[Data records]
□ □ □ □ □ □ □

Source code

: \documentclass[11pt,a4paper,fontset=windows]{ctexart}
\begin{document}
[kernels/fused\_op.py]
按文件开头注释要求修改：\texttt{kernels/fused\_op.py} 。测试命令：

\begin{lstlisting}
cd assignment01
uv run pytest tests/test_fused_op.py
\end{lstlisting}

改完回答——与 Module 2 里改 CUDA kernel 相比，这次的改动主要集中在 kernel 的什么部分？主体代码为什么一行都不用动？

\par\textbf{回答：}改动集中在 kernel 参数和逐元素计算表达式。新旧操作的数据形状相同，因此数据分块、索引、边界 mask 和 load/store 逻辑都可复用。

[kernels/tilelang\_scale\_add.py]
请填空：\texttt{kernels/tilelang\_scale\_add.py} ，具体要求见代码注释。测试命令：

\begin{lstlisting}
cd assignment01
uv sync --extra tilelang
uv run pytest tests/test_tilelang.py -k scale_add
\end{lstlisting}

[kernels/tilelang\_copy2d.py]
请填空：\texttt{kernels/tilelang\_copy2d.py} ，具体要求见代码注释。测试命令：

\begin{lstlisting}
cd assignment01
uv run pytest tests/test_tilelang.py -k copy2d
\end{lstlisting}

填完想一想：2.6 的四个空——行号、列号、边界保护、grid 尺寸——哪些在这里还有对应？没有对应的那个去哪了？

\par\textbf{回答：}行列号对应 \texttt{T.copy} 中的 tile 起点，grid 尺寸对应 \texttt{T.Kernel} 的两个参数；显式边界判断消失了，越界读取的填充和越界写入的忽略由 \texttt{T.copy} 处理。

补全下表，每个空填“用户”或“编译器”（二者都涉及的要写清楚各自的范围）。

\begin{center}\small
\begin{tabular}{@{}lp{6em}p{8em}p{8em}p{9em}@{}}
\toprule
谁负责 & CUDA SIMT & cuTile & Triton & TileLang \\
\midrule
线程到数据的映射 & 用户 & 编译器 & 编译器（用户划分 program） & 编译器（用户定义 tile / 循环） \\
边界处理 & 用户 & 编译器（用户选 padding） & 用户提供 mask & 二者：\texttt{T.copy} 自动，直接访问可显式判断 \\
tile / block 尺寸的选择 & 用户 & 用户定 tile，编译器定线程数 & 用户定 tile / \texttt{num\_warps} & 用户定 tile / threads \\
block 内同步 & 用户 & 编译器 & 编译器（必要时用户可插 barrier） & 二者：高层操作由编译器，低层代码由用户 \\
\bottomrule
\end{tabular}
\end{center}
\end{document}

□ □ □ □ □ □ □

(EXERCISE OBJECTIVE) Looking at the entries above, work out how many lines contain the word "textbf", then reply with only that figure.

(ANSWER AREA) 2